TASK REQUIREMENTS
Show every line below where "Examples" can be found.

★ ★ ★

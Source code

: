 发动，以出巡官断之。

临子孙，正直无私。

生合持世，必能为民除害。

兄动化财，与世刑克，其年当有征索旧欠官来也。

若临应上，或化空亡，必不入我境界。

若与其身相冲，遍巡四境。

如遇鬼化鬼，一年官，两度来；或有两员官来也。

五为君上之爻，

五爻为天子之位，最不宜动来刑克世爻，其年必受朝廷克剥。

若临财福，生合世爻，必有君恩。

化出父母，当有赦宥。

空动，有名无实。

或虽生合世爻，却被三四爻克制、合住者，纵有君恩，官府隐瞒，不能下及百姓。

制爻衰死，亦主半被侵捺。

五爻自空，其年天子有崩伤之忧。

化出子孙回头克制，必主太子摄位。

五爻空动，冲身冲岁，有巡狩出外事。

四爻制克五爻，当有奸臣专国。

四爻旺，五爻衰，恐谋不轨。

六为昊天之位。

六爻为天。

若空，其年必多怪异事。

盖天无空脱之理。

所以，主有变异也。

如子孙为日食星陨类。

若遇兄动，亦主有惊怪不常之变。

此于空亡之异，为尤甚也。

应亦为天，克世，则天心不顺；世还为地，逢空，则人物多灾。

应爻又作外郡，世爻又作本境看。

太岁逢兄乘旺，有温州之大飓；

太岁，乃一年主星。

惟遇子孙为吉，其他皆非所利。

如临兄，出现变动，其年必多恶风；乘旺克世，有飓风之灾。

★ ★ ★

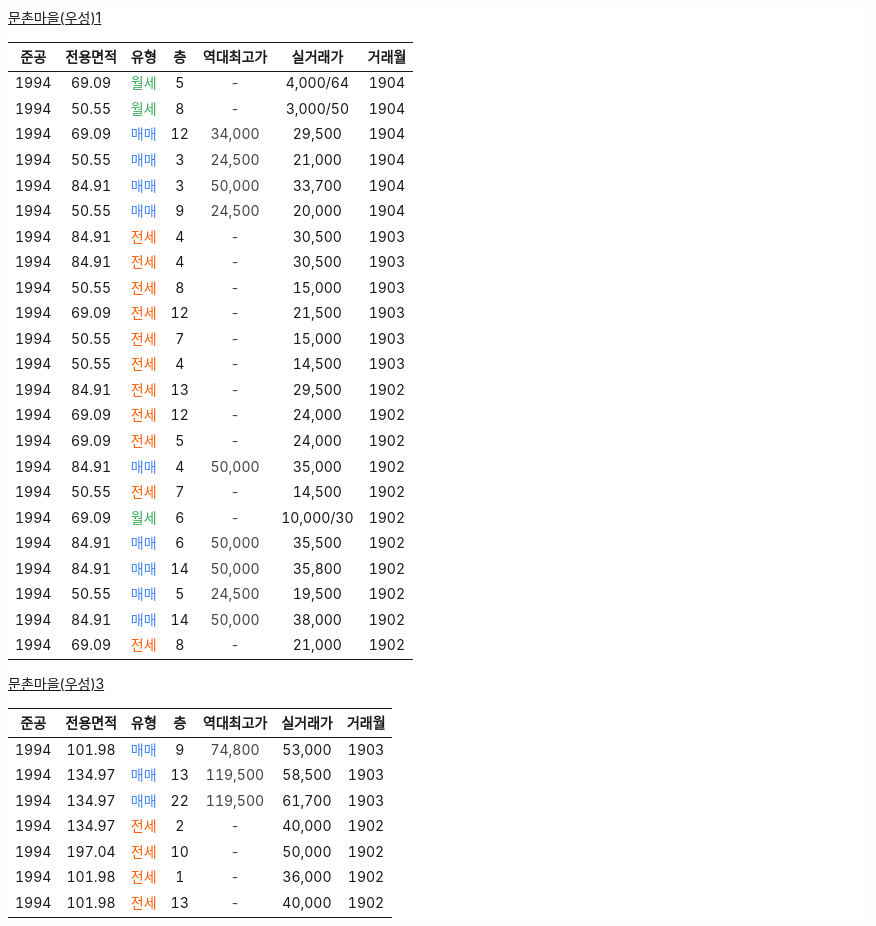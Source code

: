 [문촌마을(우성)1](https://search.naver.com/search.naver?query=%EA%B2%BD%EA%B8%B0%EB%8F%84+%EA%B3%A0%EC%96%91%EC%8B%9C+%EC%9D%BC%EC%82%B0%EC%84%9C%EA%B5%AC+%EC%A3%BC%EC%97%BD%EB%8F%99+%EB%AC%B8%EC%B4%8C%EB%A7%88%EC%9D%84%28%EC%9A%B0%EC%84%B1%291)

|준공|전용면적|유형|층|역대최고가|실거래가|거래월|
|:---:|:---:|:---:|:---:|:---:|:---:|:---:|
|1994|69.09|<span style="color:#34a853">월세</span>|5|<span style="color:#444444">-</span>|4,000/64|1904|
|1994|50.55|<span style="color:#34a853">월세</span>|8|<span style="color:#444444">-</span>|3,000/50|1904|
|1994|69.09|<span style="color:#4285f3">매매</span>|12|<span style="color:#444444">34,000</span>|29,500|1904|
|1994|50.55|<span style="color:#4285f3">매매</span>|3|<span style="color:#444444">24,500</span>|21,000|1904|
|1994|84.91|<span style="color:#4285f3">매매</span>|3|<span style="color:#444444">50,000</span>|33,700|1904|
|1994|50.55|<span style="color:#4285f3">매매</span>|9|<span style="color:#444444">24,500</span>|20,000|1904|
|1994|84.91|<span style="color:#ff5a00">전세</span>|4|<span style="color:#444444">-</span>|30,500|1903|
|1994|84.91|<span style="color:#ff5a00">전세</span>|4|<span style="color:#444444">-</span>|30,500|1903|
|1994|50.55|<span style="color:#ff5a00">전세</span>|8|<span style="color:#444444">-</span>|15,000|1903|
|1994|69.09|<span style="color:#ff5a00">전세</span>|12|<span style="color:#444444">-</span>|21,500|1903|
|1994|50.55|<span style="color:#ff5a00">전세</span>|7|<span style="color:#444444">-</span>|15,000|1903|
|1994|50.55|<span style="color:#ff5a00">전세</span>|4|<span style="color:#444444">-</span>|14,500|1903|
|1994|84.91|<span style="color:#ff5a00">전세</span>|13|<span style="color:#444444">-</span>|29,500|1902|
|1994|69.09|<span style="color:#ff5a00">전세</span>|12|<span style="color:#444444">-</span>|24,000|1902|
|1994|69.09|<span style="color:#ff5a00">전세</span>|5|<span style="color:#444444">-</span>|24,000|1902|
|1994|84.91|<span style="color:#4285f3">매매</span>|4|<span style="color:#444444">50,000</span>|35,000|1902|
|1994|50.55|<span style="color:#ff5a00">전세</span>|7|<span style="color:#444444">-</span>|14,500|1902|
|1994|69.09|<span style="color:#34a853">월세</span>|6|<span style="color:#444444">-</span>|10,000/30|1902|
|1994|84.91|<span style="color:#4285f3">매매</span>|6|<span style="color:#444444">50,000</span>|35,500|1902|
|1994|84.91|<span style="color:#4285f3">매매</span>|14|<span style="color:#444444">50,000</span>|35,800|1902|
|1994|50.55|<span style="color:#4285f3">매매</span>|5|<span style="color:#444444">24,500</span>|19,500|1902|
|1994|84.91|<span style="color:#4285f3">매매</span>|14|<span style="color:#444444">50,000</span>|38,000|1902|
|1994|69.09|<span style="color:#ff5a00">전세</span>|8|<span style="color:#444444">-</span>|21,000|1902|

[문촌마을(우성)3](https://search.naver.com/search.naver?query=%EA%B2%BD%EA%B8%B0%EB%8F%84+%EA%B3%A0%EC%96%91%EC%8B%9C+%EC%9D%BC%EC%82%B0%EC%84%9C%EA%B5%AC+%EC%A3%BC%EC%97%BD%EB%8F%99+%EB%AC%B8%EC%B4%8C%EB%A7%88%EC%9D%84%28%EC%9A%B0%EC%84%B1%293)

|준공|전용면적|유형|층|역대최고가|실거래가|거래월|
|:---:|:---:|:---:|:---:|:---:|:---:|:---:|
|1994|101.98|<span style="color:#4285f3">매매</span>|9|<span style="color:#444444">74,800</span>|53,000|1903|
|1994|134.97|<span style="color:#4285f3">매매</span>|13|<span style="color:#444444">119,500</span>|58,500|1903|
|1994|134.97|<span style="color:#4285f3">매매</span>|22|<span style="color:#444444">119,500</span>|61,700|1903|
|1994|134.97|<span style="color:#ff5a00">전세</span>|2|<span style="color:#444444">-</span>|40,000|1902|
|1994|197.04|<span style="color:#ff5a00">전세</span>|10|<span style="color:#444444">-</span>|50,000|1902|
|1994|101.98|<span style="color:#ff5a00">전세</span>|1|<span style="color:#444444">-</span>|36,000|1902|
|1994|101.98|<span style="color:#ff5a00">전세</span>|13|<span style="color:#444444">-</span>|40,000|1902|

★ ★ ★

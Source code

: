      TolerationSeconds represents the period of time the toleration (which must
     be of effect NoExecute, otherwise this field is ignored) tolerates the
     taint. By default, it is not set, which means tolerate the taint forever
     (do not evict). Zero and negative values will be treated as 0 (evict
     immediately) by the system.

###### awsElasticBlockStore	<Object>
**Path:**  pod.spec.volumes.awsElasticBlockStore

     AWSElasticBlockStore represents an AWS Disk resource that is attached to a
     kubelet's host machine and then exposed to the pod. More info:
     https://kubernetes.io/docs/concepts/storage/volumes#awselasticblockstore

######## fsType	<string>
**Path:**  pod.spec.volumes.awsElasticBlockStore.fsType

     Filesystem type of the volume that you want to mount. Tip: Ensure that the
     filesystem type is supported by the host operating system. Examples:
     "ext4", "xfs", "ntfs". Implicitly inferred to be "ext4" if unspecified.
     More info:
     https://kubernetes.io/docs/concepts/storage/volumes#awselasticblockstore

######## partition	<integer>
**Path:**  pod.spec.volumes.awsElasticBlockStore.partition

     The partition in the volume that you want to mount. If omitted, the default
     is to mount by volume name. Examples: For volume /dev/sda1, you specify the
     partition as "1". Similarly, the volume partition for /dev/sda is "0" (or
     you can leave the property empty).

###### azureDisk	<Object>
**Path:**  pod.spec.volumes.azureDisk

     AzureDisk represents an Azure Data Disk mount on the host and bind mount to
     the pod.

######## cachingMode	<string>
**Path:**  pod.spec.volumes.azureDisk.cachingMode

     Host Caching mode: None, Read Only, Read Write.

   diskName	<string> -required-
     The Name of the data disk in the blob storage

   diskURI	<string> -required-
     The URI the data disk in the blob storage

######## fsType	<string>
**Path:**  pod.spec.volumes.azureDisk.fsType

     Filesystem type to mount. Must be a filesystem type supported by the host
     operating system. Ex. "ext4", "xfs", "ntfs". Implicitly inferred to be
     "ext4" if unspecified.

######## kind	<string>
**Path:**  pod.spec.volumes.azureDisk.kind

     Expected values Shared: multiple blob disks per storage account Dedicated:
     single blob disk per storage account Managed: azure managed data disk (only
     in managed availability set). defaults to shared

★ ★ ★

PROBLEM SOLUTION
     filesystem type is supported by the host operating system. Examples:
     is to mount by volume name. Examples: For volume /dev/sda1, you specify the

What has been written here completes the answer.